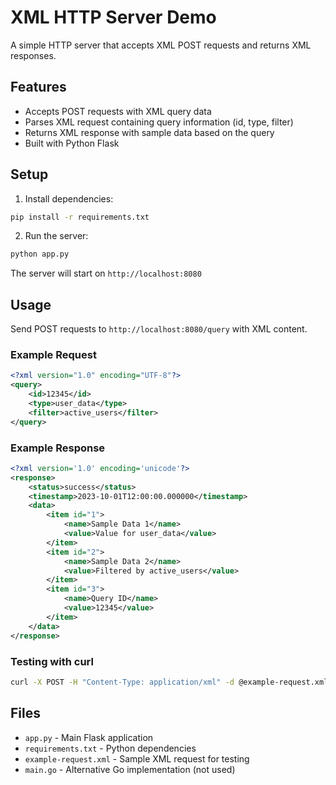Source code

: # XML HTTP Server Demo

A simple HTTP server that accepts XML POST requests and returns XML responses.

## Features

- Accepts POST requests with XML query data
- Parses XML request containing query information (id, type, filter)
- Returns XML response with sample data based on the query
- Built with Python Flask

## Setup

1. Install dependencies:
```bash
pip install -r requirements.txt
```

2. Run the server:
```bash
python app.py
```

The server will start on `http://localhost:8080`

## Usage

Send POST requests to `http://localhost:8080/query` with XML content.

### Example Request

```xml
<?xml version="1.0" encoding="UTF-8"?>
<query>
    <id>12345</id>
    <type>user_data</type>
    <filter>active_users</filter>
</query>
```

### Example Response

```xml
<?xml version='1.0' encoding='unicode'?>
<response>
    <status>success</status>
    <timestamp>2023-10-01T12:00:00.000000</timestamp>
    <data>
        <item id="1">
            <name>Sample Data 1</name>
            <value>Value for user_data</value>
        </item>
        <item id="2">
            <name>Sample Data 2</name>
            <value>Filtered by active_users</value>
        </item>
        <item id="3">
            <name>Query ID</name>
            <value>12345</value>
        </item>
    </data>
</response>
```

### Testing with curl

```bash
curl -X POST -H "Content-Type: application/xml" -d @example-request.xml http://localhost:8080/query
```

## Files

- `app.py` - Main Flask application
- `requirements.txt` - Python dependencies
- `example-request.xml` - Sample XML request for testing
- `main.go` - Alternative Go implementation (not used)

# # #

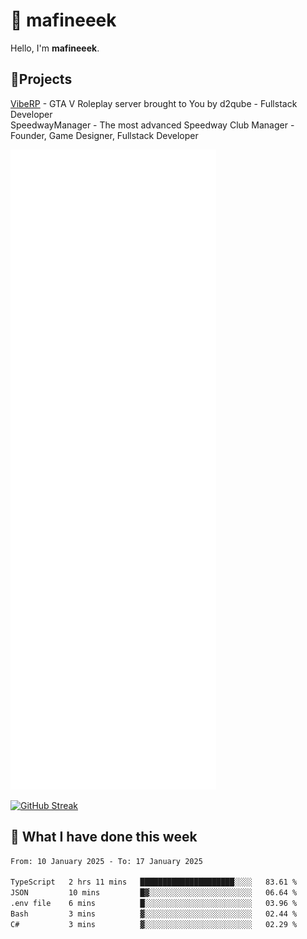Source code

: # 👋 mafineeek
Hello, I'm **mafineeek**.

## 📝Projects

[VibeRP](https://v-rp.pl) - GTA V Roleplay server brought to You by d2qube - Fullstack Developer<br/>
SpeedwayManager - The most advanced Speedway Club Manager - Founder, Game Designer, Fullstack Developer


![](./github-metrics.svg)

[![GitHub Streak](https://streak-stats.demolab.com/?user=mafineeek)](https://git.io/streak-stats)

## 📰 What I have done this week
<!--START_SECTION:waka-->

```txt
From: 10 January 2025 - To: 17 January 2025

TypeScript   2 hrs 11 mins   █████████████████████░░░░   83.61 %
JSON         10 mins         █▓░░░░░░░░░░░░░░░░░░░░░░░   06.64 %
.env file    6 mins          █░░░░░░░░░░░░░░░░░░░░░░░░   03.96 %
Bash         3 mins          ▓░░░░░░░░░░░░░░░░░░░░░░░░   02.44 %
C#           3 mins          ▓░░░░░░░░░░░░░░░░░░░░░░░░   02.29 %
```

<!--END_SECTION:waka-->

# # #

§ Problem to solve:
When a line in the records above holds "Fullstack", that line is to be reported.

§ Solution for this exercise:
[VibeRP](https://v-rp.pl) - GTA V Roleplay server brought to You by d2qube - Fullstack Developer<br/>
SpeedwayManager - The most advanced Speedway Club Manager - Founder, Game Designer, Fullstack Developer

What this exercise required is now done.